Exercise requirements:
Give back a single figure: the number of lines in the entries below that contain "Defined".

(Collected data entries)
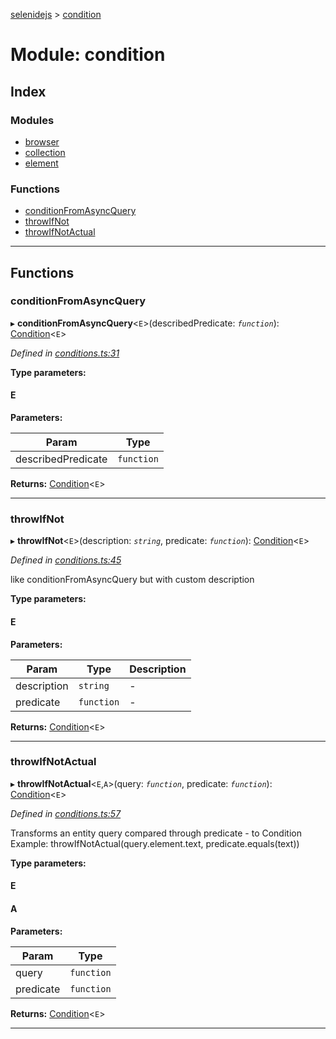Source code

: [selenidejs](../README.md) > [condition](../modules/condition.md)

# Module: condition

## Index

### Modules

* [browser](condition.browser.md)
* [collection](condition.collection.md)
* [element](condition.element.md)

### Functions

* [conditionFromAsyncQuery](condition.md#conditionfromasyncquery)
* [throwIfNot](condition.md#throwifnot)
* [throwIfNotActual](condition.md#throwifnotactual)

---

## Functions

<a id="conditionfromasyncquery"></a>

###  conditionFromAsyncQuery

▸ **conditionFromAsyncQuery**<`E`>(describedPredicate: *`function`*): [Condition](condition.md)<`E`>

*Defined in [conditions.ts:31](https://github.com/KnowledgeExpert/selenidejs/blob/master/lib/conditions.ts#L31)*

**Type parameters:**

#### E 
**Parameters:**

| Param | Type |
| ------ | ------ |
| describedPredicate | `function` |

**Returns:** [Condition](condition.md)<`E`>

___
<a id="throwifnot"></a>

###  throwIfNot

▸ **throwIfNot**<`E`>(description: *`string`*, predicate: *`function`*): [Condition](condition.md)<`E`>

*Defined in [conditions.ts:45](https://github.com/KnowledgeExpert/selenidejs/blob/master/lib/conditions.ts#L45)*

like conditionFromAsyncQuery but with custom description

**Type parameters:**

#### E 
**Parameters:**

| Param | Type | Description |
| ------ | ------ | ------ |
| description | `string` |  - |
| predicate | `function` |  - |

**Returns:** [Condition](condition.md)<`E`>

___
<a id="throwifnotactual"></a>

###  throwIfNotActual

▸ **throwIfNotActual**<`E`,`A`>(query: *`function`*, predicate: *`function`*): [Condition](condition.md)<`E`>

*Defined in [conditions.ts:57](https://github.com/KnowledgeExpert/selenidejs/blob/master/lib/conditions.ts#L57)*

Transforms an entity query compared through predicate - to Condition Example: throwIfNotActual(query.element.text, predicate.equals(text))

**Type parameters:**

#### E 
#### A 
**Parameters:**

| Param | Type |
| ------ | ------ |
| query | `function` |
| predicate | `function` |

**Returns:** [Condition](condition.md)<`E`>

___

---

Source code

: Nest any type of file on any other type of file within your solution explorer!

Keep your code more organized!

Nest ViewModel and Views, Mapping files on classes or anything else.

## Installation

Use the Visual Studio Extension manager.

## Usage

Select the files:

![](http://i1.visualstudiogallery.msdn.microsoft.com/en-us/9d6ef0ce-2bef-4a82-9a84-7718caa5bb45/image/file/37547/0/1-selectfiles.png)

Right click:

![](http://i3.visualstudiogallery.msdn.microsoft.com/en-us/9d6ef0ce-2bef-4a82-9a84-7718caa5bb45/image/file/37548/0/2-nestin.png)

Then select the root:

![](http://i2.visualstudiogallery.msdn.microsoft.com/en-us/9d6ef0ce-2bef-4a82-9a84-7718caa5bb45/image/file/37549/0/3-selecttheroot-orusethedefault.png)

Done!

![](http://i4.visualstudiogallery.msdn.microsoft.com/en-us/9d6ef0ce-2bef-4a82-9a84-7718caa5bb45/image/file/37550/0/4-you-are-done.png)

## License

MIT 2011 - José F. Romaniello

--

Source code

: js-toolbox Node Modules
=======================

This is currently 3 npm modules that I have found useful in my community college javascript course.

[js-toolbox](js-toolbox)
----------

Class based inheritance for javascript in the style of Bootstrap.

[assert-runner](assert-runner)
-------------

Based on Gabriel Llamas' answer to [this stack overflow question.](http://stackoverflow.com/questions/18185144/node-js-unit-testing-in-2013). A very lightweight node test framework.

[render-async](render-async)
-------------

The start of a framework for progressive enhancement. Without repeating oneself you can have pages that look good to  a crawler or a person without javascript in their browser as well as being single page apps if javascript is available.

Response box:
3